Can't Load DH Parameters

If you get the following:

Tue Jan 23 03:03:05 2007 OpenVPN 2.0.7 mipsel-unknown-linux [SSL] [LZO] [EPOLL] built on Jan 15 2007
Tue Jan 23 03:03:05 2007 Cannot load DH parameters from dh1024.pem: error:0906D064:lib(9):func(109):reason(100)
Tue Jan 23 03:03:05 2007 Exiting

you should check your certificates. Did you paste them correctly?

Note: you must include new lines.

Connection reset by peer (WSAECONNRESET) (code=10054)

If you received error when trying to connect to your VPN server verify the following:

  • Make sure the tap-device was successfully "up'ed". It is, if you find it in the list when running "ifconfig" without further arguments.
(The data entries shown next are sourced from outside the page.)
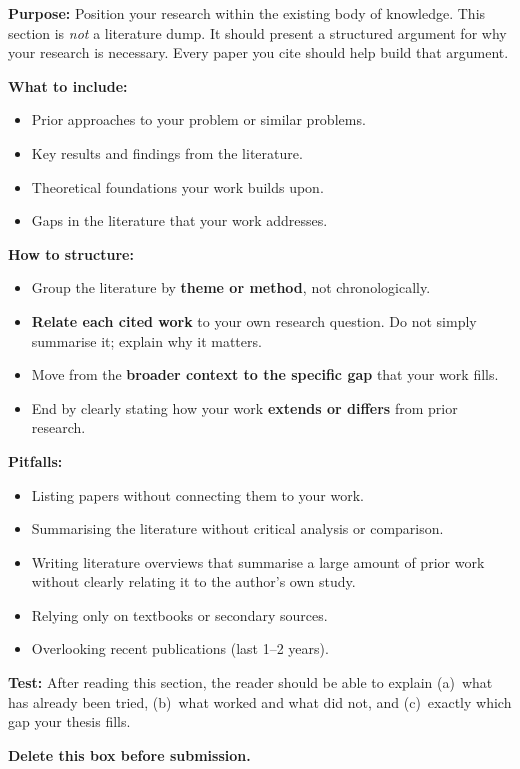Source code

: \documentclass[12pt,a4paper,twocolumn]{article}
\begin{document}
\begin{guidancebox}
\textbf{Purpose:} Position your research within the existing body of
knowledge. This section is \emph{not} a literature dump. It should present
a structured argument for why your research is necessary. Every paper you
cite should help build that argument.

\textbf{What to include:}
\begin{itemize}[leftmargin=*, nosep]
  \item Prior approaches to your problem or similar problems.
  \item Key results and findings from the literature.
  \item Theoretical foundations your work builds upon.
  \item Gaps in the literature that your work addresses.
\end{itemize}

\textbf{How to structure:}
\begin{itemize}[leftmargin=*, nosep]
  \item Group the literature by \textbf{theme or method}, not chronologically.
  \item \textbf{Relate each cited work} to your own research question.
    Do not simply summarise it; explain why it matters.
  \item Move from the \textbf{broader context to the specific gap} that your work fills.
  \item End by clearly stating how your work \textbf{extends or differs}
    from prior research.
\end{itemize}

\textbf{Pitfalls:}
\begin{itemize}[leftmargin=*, nosep]
  \item Listing papers without connecting them to your work.
  \item Summarising the literature without critical analysis or comparison.
  \item Writing literature overviews that summarise a large amount of prior
    work without clearly relating it to the author's own study.
  \item Relying only on textbooks or secondary sources.
  \item Overlooking recent publications (last 1--2 years).
\end{itemize}

\textbf{Test:} After reading this section, the reader should be able to explain
(a)~what has already been tried, (b)~what worked and what did not, and
(c)~exactly which gap your thesis fills.

\textbf{Delete this box before submission.}
\end{guidancebox}
\end{document}
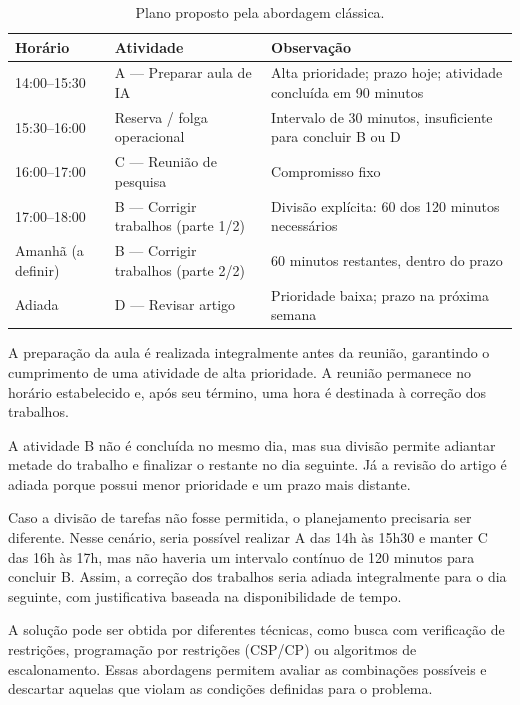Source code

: \documentclass[12pt, a4paper]{article}
\begin{document}
\begin{table}[H]
  \centering
  \small
  \caption{Plano proposto pela abordagem clássica.}
  \label{tab:q11_plano}
  \begin{tabular}{@{}p{3.2cm}p{5.2cm}p{5.2cm}@{}}
    \toprule
    \textbf{Horário} & \textbf{Atividade} & \textbf{Ob\-ser\-va\-ção} \\
    \midrule
    14:00--15:30 & A --- Preparar aula de IA & Alta prioridade; prazo hoje; atividade concluída em 90 minutos \\
    15:30--16:00 & Reserva / folga operacional & Intervalo de 30 minutos, insuficiente para concluir B ou D \\
    16:00--17:00 & C --- Reunião de pesquisa & Compromisso fixo \\
    17:00--18:00 & B --- Corrigir trabalhos (parte 1/2) & Divisão explícita: 60 dos 120 minutos ne\-ces\-sá\-rios \\
    Amanhã (a definir\allowbreak ) & B --- Corrigir trabalhos (parte 2/2) & 60 minutos restantes, dentro do prazo \\
    Adiada & D --- Revisar artigo & Prioridade baixa; prazo na próxima semana \\
    \bottomrule
  \end{tabular}
\end{table}

A preparação da aula é realizada integralmente antes da reunião, garantindo o cumprimento de uma atividade de alta prioridade. A reunião permanece no horário estabelecido e, após seu término, uma hora é destinada à correção dos trabalhos.

A atividade B não é concluída no mesmo dia, mas sua divisão permite adiantar metade do trabalho e finalizar o restante no dia seguinte. Já a revisão do artigo é adiada porque possui menor prioridade e um prazo mais distante.

Caso a divisão de tarefas não fosse permitida, o planejamento precisaria ser diferente. Nesse cenário, seria possível realizar A das 14h às 15h30 e manter C das 16h às 17h, mas não haveria um intervalo contínuo de 120 minutos para concluir B. Assim, a correção dos trabalhos seria adiada integralmente para o dia seguinte, com justificativa baseada na disponibilidade de tempo.

A solução pode ser obtida por diferentes técnicas, como busca com verificação de restrições, programação por restrições (CSP/CP) ou algoritmos de escalonamento. Essas abordagens permitem avaliar as combinações possíveis e descartar aquelas que violam as condições definidas para o problema.
\end{document}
If it is not displayed in the list of available interfaces have a look at "Yet another evolution" above.
  • Make sure the protocol is the same on the server and client, ie UDP/TCP
  • Verify the port number is the same on the client and server; Default port is UDP 1194
  • Check to see if the port is open on the server by using nMap or another utility

Incoming Packet Rejected

If you get incoming packets being rejected when trying to connect with the VPN client (OpenVPN) make sure that you are forwarding the 1194 port (if configured to use that port) to the proper server/router (usually 192.168.1.1).

Example TCP/UDP Rejection:

  • [Date] TCP/UDP: Incoming packet rejected from 192.168.1.1:1194[2], expected peer address: w.x.y.z:1194 (allow this incoming source address/port by removing --remote or adding --float)

Port Forwarding is configured on v24 SP 2 under 'NAT / Qos'.

Authenticate/Decrypt failure

Error: Authenticate/Decrypt packet error: cipher final failed

If this happens to you, you probably have a mismatch in the configuration between server and client on the "cipher"-option. (E.g.: cipher AES-128-CB / cipher AES-256-CB) This is not a problem of DD-WRT or OpenVPN but just a config issue which can happen if you follow some of those guidelines strictly without knowing what the config options mean.